[Source data]
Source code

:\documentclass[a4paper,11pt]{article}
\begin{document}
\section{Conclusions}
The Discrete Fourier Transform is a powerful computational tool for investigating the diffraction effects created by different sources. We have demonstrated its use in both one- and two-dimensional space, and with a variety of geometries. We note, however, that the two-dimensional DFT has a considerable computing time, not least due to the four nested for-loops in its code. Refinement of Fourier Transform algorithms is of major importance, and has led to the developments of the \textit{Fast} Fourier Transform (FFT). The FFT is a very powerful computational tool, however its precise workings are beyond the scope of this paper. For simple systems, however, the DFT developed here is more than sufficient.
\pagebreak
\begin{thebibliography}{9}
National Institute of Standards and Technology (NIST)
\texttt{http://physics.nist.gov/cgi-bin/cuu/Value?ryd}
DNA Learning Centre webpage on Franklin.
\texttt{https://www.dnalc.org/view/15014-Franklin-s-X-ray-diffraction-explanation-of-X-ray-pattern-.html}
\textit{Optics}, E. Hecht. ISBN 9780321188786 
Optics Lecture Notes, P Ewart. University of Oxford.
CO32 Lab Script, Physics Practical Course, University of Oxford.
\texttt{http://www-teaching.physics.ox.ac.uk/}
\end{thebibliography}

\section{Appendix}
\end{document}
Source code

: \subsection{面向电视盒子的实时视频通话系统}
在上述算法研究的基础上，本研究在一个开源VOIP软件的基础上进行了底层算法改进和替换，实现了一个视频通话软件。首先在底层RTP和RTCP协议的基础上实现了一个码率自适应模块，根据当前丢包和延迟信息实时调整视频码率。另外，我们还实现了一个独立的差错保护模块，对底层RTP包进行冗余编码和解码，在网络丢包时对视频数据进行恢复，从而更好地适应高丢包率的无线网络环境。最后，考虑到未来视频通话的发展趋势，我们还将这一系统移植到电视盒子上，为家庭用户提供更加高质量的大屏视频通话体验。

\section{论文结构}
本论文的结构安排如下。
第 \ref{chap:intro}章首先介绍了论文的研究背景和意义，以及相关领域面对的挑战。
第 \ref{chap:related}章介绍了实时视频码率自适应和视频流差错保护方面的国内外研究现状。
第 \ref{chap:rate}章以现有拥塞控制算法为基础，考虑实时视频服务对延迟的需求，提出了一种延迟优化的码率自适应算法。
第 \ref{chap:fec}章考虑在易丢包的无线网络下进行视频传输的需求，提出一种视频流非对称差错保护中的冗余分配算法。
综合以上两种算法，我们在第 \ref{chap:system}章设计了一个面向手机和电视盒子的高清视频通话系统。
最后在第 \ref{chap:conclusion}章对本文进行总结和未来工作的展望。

== WHAT YOU SHOULD DO ==
Of all the entries above, repeat only the lines from the line that has "National Institute of" to the line that has "Hecht. ISBN 9780321188786", both lines included, exactly.

== TASK RESPONSE ==
National Institute of Standards and Technology (NIST)
\texttt{http://physics.nist.gov/cgi-bin/cuu/Value?ryd}
DNA Learning Centre webpage on Franklin.
\texttt{https://www.dnalc.org/view/15014-Franklin-s-X-ray-diffraction-explanation-of-X-ray-pattern-.html}
\textit{Optics}, E. Hecht. ISBN 9780321188786 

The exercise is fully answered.